HACKER Q&A
📣 bananaeng819

Did I quit for the right reasons?


I'm a Software Engineer at a fairly small technology company and I handed in my resignation today. Due to the small team size and ambitious goals of the management team I've recently been on a series of high stress projects. It has caused my depression and anxiety to worsen and I think I'm possibly burned out. I was assigned yet another high stress project where I can expect management to be pressuring me on unreasonable deadlines. I ended up quitting and had a meeting with my manager who said I lacked courage and took the easy way out when things became hard. I personally think I quit out of self respect but I wanted to get opinions from anyone who's been in the same spot before. Did I quit for the right reasons or did I lack courage?

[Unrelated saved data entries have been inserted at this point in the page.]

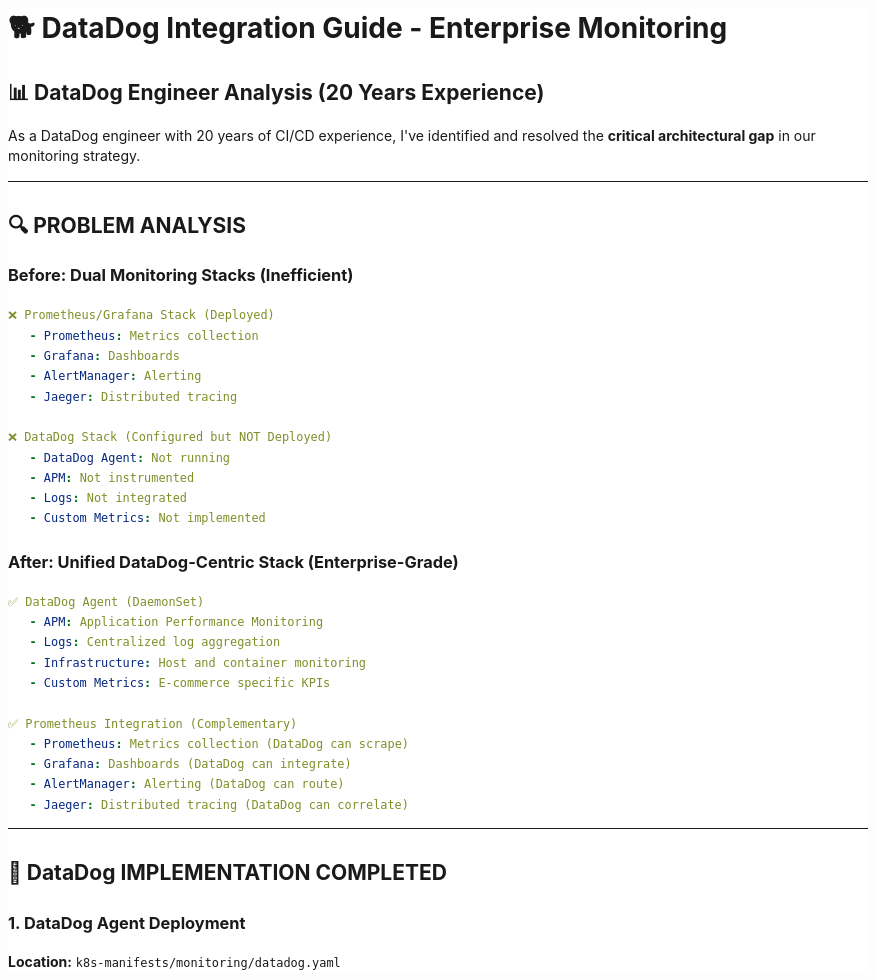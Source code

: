 # 🐕 **DataDog Integration Guide - Enterprise Monitoring**

## 📊 **DataDog Engineer Analysis (20 Years Experience)**

As a DataDog engineer with 20 years of CI/CD experience, I've identified and resolved the **critical architectural gap** in our monitoring strategy.

---

## 🔍 **PROBLEM ANALYSIS**

### **Before: Dual Monitoring Stacks (Inefficient)**
```yaml
❌ Prometheus/Grafana Stack (Deployed)
   - Prometheus: Metrics collection
   - Grafana: Dashboards
   - AlertManager: Alerting
   - Jaeger: Distributed tracing

❌ DataDog Stack (Configured but NOT Deployed)
   - DataDog Agent: Not running
   - APM: Not instrumented
   - Logs: Not integrated
   - Custom Metrics: Not implemented
```

### **After: Unified DataDog-Centric Stack (Enterprise-Grade)**
```yaml
✅ DataDog Agent (DaemonSet)
   - APM: Application Performance Monitoring
   - Logs: Centralized log aggregation
   - Infrastructure: Host and container monitoring
   - Custom Metrics: E-commerce specific KPIs

✅ Prometheus Integration (Complementary)
   - Prometheus: Metrics collection (DataDog can scrape)
   - Grafana: Dashboards (DataDog can integrate)
   - AlertManager: Alerting (DataDog can route)
   - Jaeger: Distributed tracing (DataDog can correlate)
```

---

## 🚀 **DataDog IMPLEMENTATION COMPLETED**

### **1. DataDog Agent Deployment**
**Location:** `k8s-manifests/monitoring/datadog.yaml`
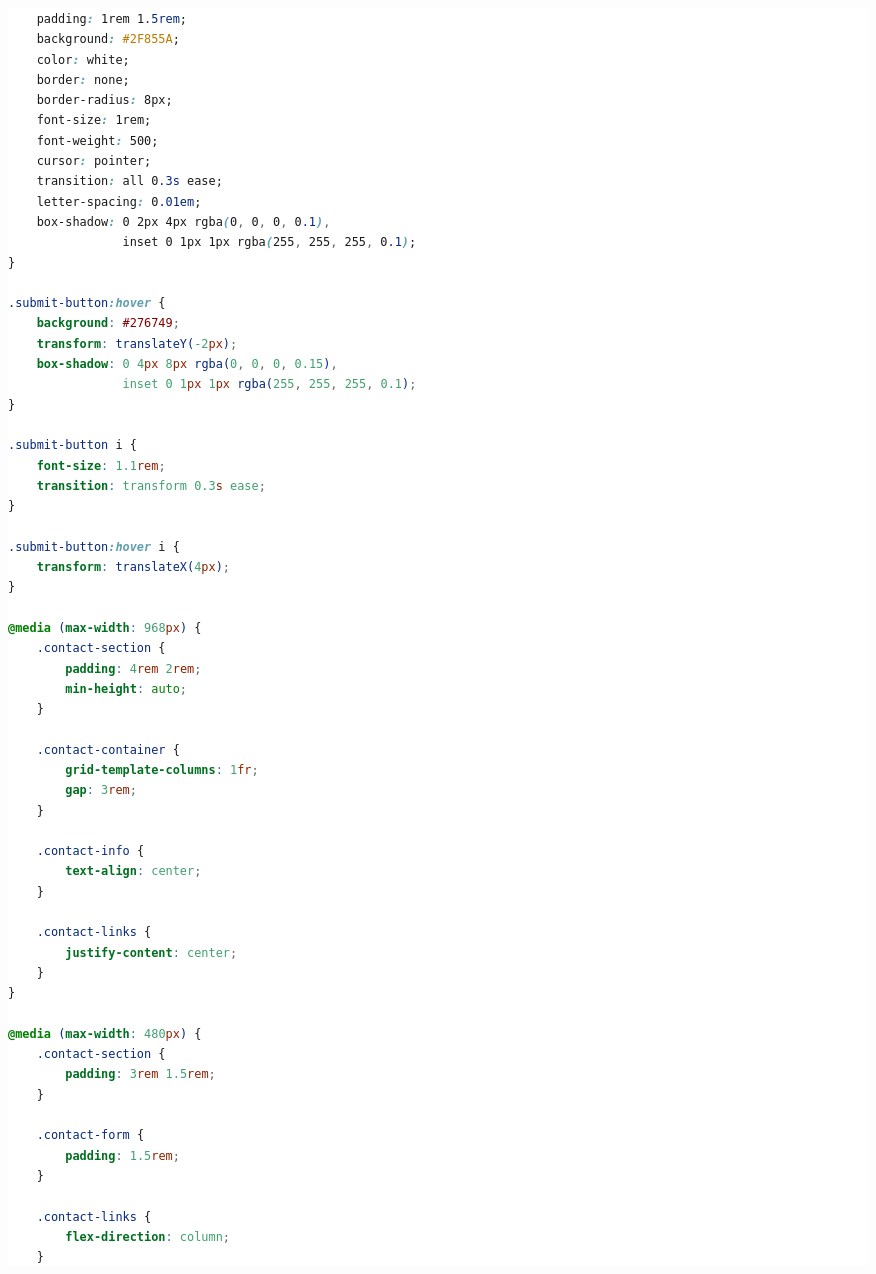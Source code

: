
 ```css
    padding: 1rem 1.5rem;
    background: #2F855A;
    color: white;
    border: none;
    border-radius: 8px;
    font-size: 1rem;
    font-weight: 500;
    cursor: pointer;
    transition: all 0.3s ease;
    letter-spacing: 0.01em;
    box-shadow: 0 2px 4px rgba(0, 0, 0, 0.1),
                inset 0 1px 1px rgba(255, 255, 255, 0.1);
}

.submit-button:hover {
    background: #276749;
    transform: translateY(-2px);
    box-shadow: 0 4px 8px rgba(0, 0, 0, 0.15),
                inset 0 1px 1px rgba(255, 255, 255, 0.1);
}

.submit-button i {
    font-size: 1.1rem;
    transition: transform 0.3s ease;
}

.submit-button:hover i {
    transform: translateX(4px);
}

@media (max-width: 968px) {
    .contact-section {
        padding: 4rem 2rem;
        min-height: auto;
    }

    .contact-container {
        grid-template-columns: 1fr;
        gap: 3rem;
    }

    .contact-info {
        text-align: center;
    }

    .contact-links {
        justify-content: center;
    }
}

@media (max-width: 480px) {
    .contact-section {
        padding: 3rem 1.5rem;
    }

    .contact-form {
        padding: 1.5rem;
    }

    .contact-links {
        flex-direction: column;
    }

```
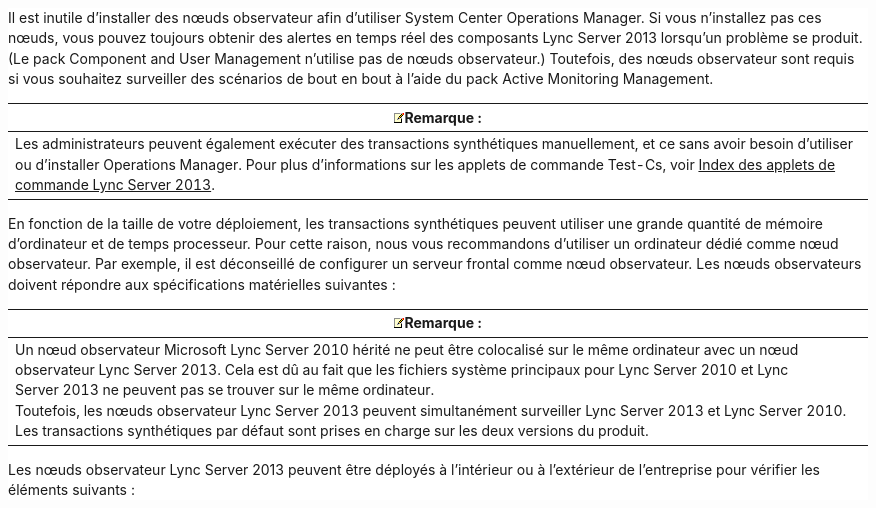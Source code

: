 
Il est inutile d’installer des nœuds observateur afin d’utiliser System Center Operations Manager. Si vous n’installez pas ces nœuds, vous pouvez toujours obtenir des alertes en temps réel des composants Lync Server 2013 lorsqu’un problème se produit. (Le pack Component and User Management n’utilise pas de nœuds observateur.) Toutefois, des nœuds observateur sont requis si vous souhaitez surveiller des scénarios de bout en bout à l’aide du pack Active Monitoring Management.

<table>
<thead>
<tr class="header">
<th><img src="images/Gg398920.note(OCS.15).gif" title="note" alt="note" />Remarque :</th>
</tr>
</thead>
<tbody>
<tr class="odd">
<td>Les administrateurs peuvent également exécuter des transactions synthétiques manuellement, et ce sans avoir besoin d’utiliser ou d’installer Operations Manager. Pour plus d’informations sur les applets de commande Test-Cs, voir <a href="lync-server-2013-cmdlets-index.md">Index des applets de commande Lync Server 2013</a>.</td>
</tr>
</tbody>
</table>


En fonction de la taille de votre déploiement, les transactions synthétiques peuvent utiliser une grande quantité de mémoire d’ordinateur et de temps processeur. Pour cette raison, nous vous recommandons d’utiliser un ordinateur dédié comme nœud observateur. Par exemple, il est déconseillé de configurer un serveur frontal comme nœud observateur. Les nœuds observateurs doivent répondre aux spécifications matérielles suivantes :

<table>
<thead>
<tr class="header">
<th><img src="images/Gg398920.note(OCS.15).gif" title="note" alt="note" />Remarque :</th>
</tr>
</thead>
<tbody>
<tr class="odd">
<td>Un nœud observateur Microsoft Lync Server 2010 hérité ne peut être colocalisé sur le même ordinateur avec un nœud observateur Lync Server 2013. Cela est dû au fait que les fichiers système principaux pour Lync Server 2010 et Lync Server 2013 ne peuvent pas se trouver sur le même ordinateur.<br />
Toutefois, les nœuds observateur Lync Server 2013 peuvent simultanément surveiller Lync Server 2013 et Lync Server 2010. Les transactions synthétiques par défaut sont prises en charge sur les deux versions du produit.</td>
</tr>
</tbody>
</table>


Les nœuds observateur Lync Server 2013 peuvent être déployés à l’intérieur ou à l’extérieur de l’entreprise pour vérifier les éléments suivants :
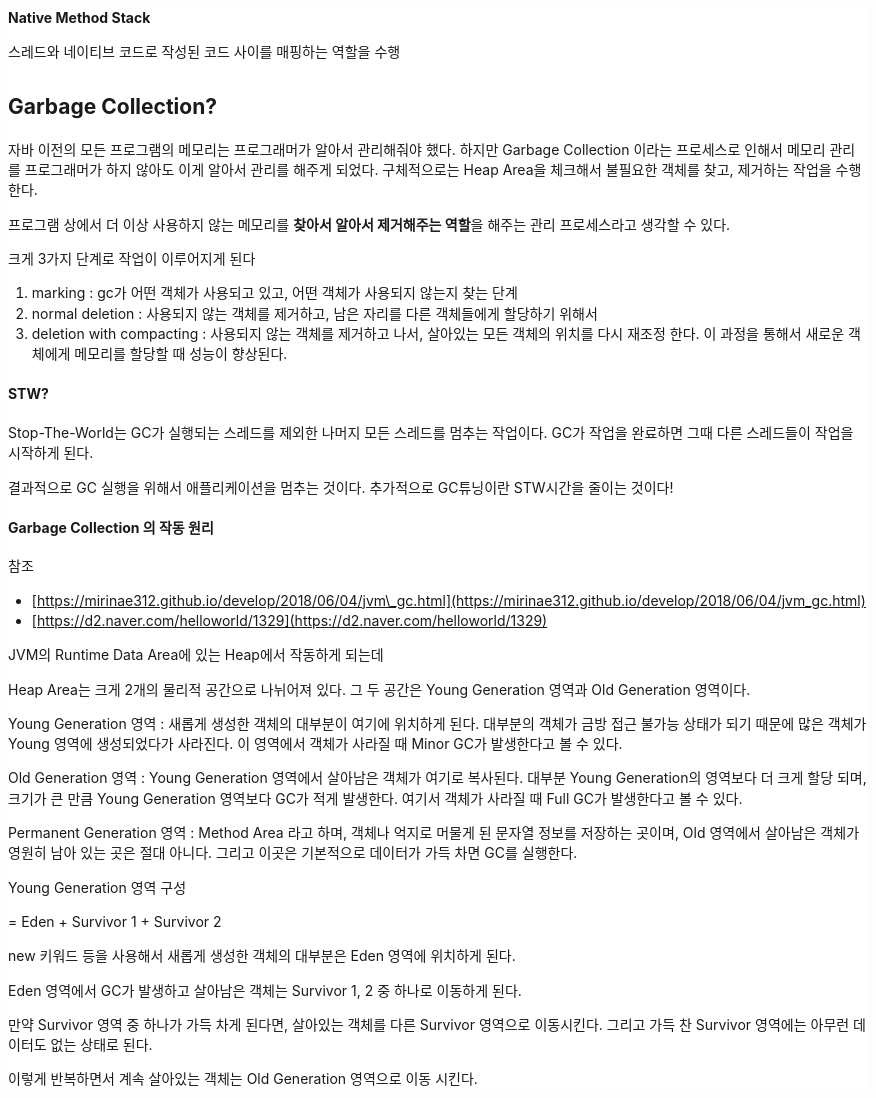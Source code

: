 **Native Method Stack** 

스레드와 네이티브 코드로 작성된 코드 사이를 매핑하는 역할을 수행

## Garbage Collection? <a id="JavaMemory&#xAD6C;&#xC870;-GarbageCollection?"></a>

자바 이전의 모든 프로그램의 메모리는 프로그래머가 알아서 관리해줘야 했다. 하지만 Garbage Collection 이라는 프로세스로 인해서 메모리 관리를 프로그래머가 하지 않아도 이게 알아서 관리를 해주게 되었다. 구체적으로는 Heap Area을 체크해서 불필요한 객체를 찾고, 제거하는 작업을 수행한다.

프로그램 상에서 더 이상 사용하지 않는 메모리를 **찾아서 알아서 제거해주는 역할**을 해주는 관리 프로세스라고 생각할 수 있다.

크게 3가지 단계로 작업이 이루어지게 된다

1. marking : gc가 어떤 객체가 사용되고 있고, 어떤 객체가 사용되지 않는지 찾는 단계
2. normal deletion : 사용되지 않는 객체를 제거하고, 남은 자리를 다른 객체들에게 할당하기 위해서 
3. deletion with compacting : 사용되지 않는 객체를 제거하고 나서, 살아있는 모든 객체의 위치를 다시 재조정 한다. 이 과정을 통해서 새로운 객체에게 메모리를 할당할 때 성능이 향상된다.

#### STW? <a id="JavaMemory&#xAD6C;&#xC870;-STW?"></a>

Stop-The-World는 GC가 실행되는 스레드를 제외한 나머지 모든 스레드를 멈추는 작업이다. GC가 작업을 완료하면 그때 다른 스레드들이 작업을 시작하게 된다. 

결과적으로 GC 실행을 위해서 애플리케이션을 멈추는 것이다. 추가적으로 GC튜닝이란 STW시간을 줄이는 것이다!

#### Garbage Collection 의 작동 원리 <a id="JavaMemory&#xAD6C;&#xC870;-GarbageCollection&#xC758;&#xC791;&#xB3D9;&#xC6D0;&#xB9AC;"></a>

참조

* [https://mirinae312.github.io/develop/2018/06/04/jvm\_gc.html](https://mirinae312.github.io/develop/2018/06/04/jvm_gc.html)
* [https://d2.naver.com/helloworld/1329](https://d2.naver.com/helloworld/1329)

JVM의 Runtime Data Area에 있는 Heap에서 작동하게 되는데 

Heap Area는 크게 2개의 물리적 공간으로 나뉘어져 있다. 그 두 공간은 Young Generation 영역과 Old Generation 영역이다.

Young Generation 영역 : 새롭게 생성한 객체의 대부분이 여기에 위치하게 된다. 대부분의 객체가 금방 접근 불가능 상태가 되기 때문에 많은 객체가 Young 영역에 생성되었다가 사라진다. 이 영역에서 객체가 사라질 때 Minor GC가 발생한다고 볼 수 있다.

Old Generation 영역 : Young Generation 영역에서 살아남은 객체가 여기로 복사된다. 대부분 Young Generation의 영역보다 더 크게 할당 되며, 크기가 큰 만큼 Young Generation 영역보다 GC가 적게 발생한다. 여기서 객체가 사라질 때 Full GC가 발생한다고 볼 수 있다.

Permanent Generation 영역 : Method Area 라고 하며, 객체나 억지로 머물게 된 문자열 정보를 저장하는 곳이며, Old 영역에서 살아남은 객체가 영원히 남아 있는 곳은 절대 아니다. 그리고 이곳은 기본적으로 데이터가 가득 차면 GC를 실행한다.

Young Generation 영역 구성

= Eden + Survivor 1 + Survivor 2

new 키워드 등을 사용해서 새롭게 생성한 객체의 대부분은 Eden 영역에 위치하게 된다.

Eden 영역에서 GC가 발생하고 살아남은 객체는 Survivor 1, 2 중 하나로 이동하게 된다.

만약 Survivor 영역 중 하나가 가득 차게 된다면, 살아있는 객체를 다른 Survivor 영역으로 이동시킨다. 그리고 가득 찬 Survivor 영역에는 아무런 데이터도 없는 상태로 된다.

이렇게 반복하면서 계속 살아있는 객체는 Old Generation 영역으로 이동 시킨다.
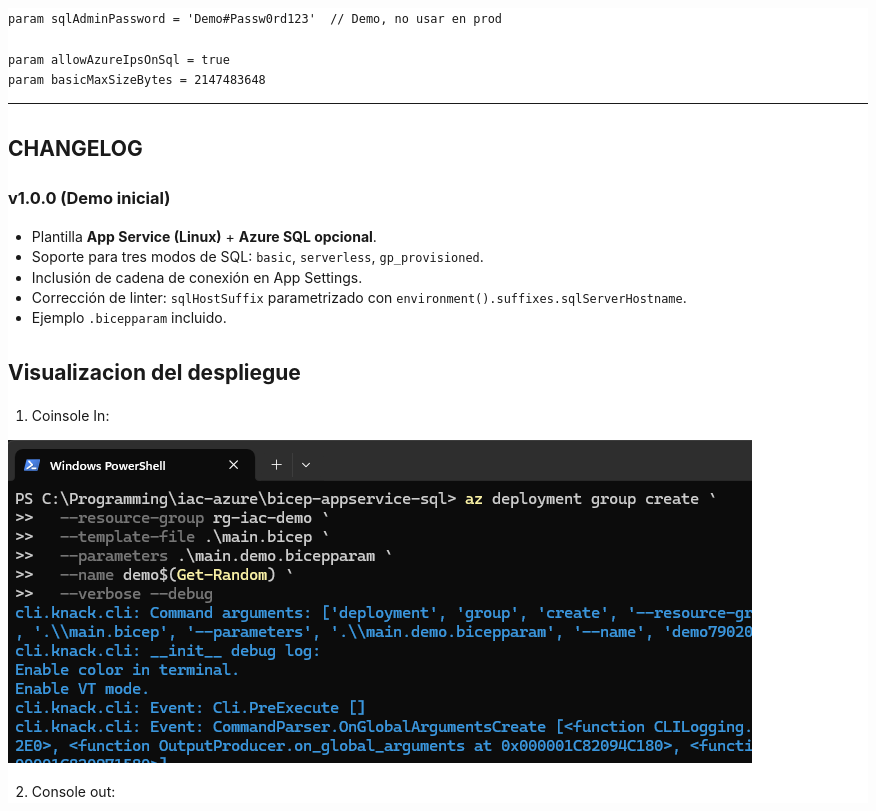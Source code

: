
 ```bicep
param sqlAdminPassword = 'Demo#Passw0rd123'  // Demo, no usar en prod

param allowAzureIpsOnSql = true
param basicMaxSizeBytes = 2147483648
```

---

## CHANGELOG

### v1.0.0 (Demo inicial)

* Plantilla **App Service (Linux)** + **Azure SQL opcional**.
* Soporte para tres modos de SQL: `basic`, `serverless`, `gp_provisioned`.
* Inclusión de cadena de conexión en App Settings.
* Corrección de linter: `sqlHostSuffix` parametrizado con `environment().suffixes.sqlServerHostname`.
* Ejemplo `.bicepparam` incluido.

## Visualizacion del despliegue

1) Coinsole In:

![consoleIn](deploy-screenshoots/deploy-console-in.png)

2) Console out:
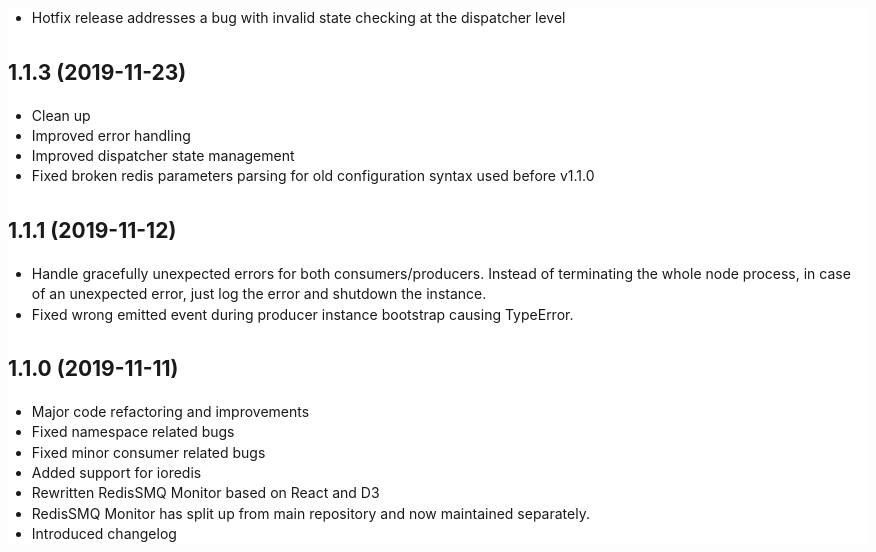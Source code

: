 * Hotfix release addresses a bug with invalid state checking at the dispatcher level

## 1.1.3 (2019-11-23)

* Clean up
* Improved error handling
* Improved dispatcher state management
* Fixed broken redis parameters parsing for old configuration syntax used before v1.1.0

## 1.1.1 (2019-11-12)

* Handle gracefully unexpected errors for both consumers/producers. Instead of terminating the whole node process, in case of an unexpected error, just log the error and shutdown the instance.
* Fixed wrong emitted event during producer instance bootstrap causing TypeError. 

## 1.1.0 (2019-11-11)

* Major code refactoring and improvements
* Fixed namespace related bugs
* Fixed minor consumer related bugs
* Added support for ioredis
* Rewritten RedisSMQ Monitor based on React and D3
* RedisSMQ Monitor has split up from main repository and now maintained separately. 
* Introduced changelog

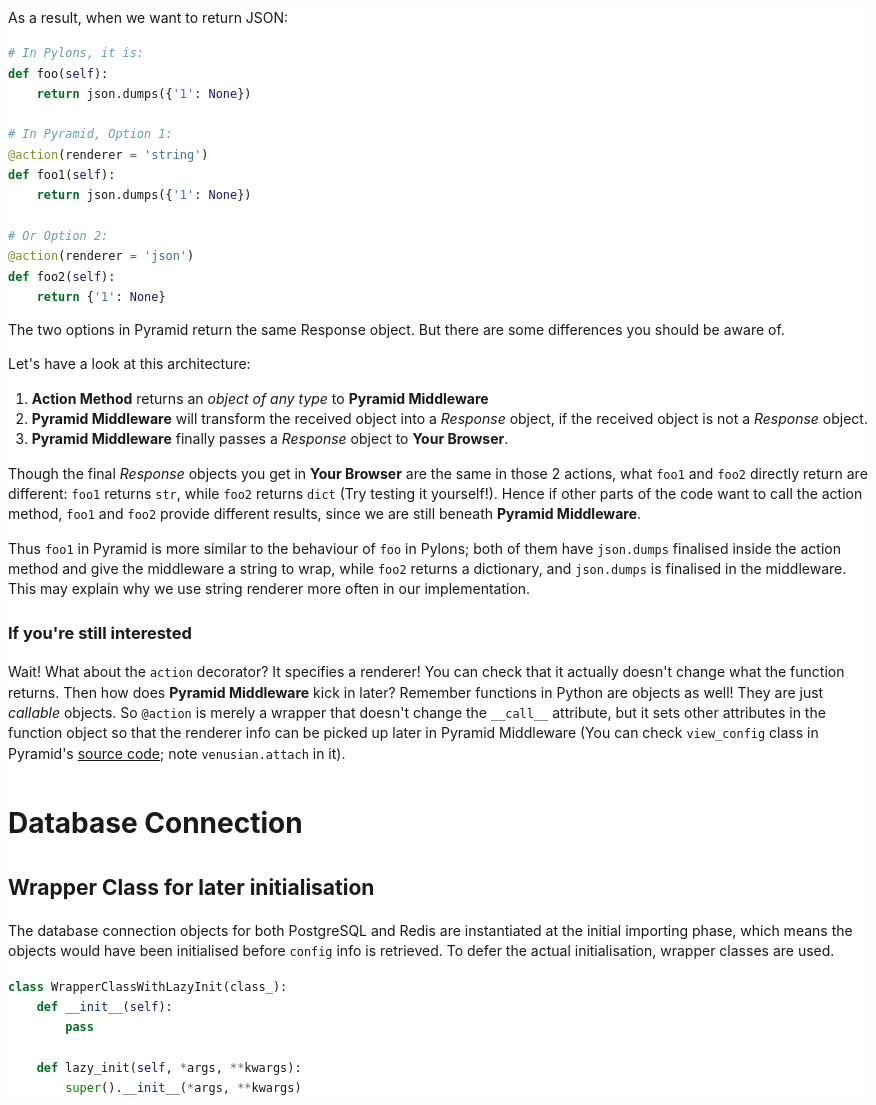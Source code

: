 As a result, when we want to return JSON:
```python
# In Pylons, it is:
def foo(self):
    return json.dumps({'1': None})

# In Pyramid, Option 1:
@action(renderer = 'string')
def foo1(self):
    return json.dumps({'1': None})

# Or Option 2:
@action(renderer = 'json')
def foo2(self):
    return {'1': None}
```

The two options in Pyramid return the same Response object. But there are some differences you should be aware of.

Let's have a look at this architecture:

1. **Action Method** returns an _object of any type_ to **Pyramid Middleware**
2. **Pyramid Middleware** will transform the received object into a _Response_ object, if the received object is not a _Response_ object.
3. **Pyramid Middleware** finally passes a _Response_ object to **Your Browser**.

Though the final _Response_ objects you get in **Your Browser** are the same in those 2 actions, what `foo1` and `foo2` directly return are different: `foo1` returns `str`, while `foo2` returns `dict` (Try testing it yourself!). Hence if other parts of the code want to call the action method, `foo1` and `foo2` provide different results, since we are still beneath **Pyramid Middleware**.

Thus `foo1` in Pyramid is more similar to the behaviour of `foo` in Pylons; both of them have `json.dumps` finalised inside the action method and give the middleware a string to wrap, while `foo2` returns a dictionary, and `json.dumps` is finalised in the middleware. This may explain why we use string renderer more often in our implementation.

### If you're still interested

Wait! What about the `action` decorator? It specifies a renderer! You can check that it actually doesn't change what the function returns. Then how does **Pyramid Middleware** kick in later? Remember functions in Python are objects as well! They are just _callable_ objects. So `@action` is merely a wrapper that doesn't change the `__call__` attribute, but it sets other attributes in the function object so that the renderer info can be picked up later in Pyramid Middleware (You can check `view_config` class in Pyramid's [source code](https://github.com/Pylons/pyramid/blob/master/pyramid/view.py); note `venusian.attach` in it).



Database Connection
=====================

Wrapper Class for later initialisation
---------------------------------------

The database connection objects for both PostgreSQL and Redis are instantiated at the initial importing phase,
which means the objects would have been initialised before `config` info is retrieved. To defer the actual initialisation, wrapper classes are used.
```python
class WrapperClassWithLazyInit(class_):
    def __init__(self):
        pass

    def lazy_init(self, *args, **kwargs):
        super().__init__(*args, **kwargs)
```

  👤 billybuckwheat Accepted Answer ✓
If that job was hammering your mental health and well being, then I think you did quit for the right reasons. No sense staying at a company like that if it's causing you stress and anxiety and depression. As someone once told me, Your employer is in their business. You're in the business of you. Decide which business is more important. That's what you did IMO.

As for your (now former) manager, they showed their true colours when they said you lacked courage. Should have been more supportive.


👤 intexpress
It could be that what you lacked was financial compensation. Sometimes people will put up with crazy stress levels if their compensation is high.

👤 dutchbrit
Good job on standing up for yourself! Your manager is a dick. I think quitting is the opposite of lack of courage to be honest. Staying there would be doing them a favor and not yourself.

👤 sema4hacker
You've provided insufficient data. What's your employment history and compensation? How "small" is the company and the team? Your depression and anxiety "worsened", so they existed before this situation? What are "ambitious" and "unreasonable"?

Don't lose sleep over the manager's opinion. He's not unbiased.


👤 catchnear4321
your health should come first as long as you can afford it. don’t forget your own words:

> It has caused my depression and anxiety to worsen and I think I'm possibly burned out.

that combined with your manager saying you took the easy way out makes it pretty clear - you made the right choice.

your former manager sounded afraid. of what to do with reduced headcount.


👤 watters
While some reasons may be more compelling than others, there are no wrong reasons for quitting a particular job.

A manager saying you lack courage is despicable and reinforces the idea that it was an unhealthy situation.

What is or is not courageous for you is for only you and anyone you invite to advise you on life choices. It's quite likely (but for you to decide) that your decision to quit was, in fact, the more courageous choice.


👤 GianFabien
It takes courage to quit.

Your manager was laying on a guilt trip.

I too have worked for two small technology companies. The first one was great. Smart boss, heavy but realistic workload. Got bought out by a much larger competitor. Sales people making unrealistic commitments to clients, then project managers driving the tech team to breaking point with unattainable deadlines and budgets. It became toxic. Got bought out by an even bigger competitor, a multinational company. I refused to sign on to the third company. They had a reputation. If the second company hadn't been bought out I would have probably quit anyway.


👤 Quinzel
Nah, don’t over think it. You spend a significant chunk of your life working, go find something that makes you happy and pursue it.

👤 aregsar
Who cares what a random guy at a random company thinks. You are as expendable to any company as any company should be to you. Only thing that matters is that you do the right thing for you and your family. Also how would that manager even know the reason you quit. Never explain your reasons for quitting a company in an exit interview except a generic for personal reasons.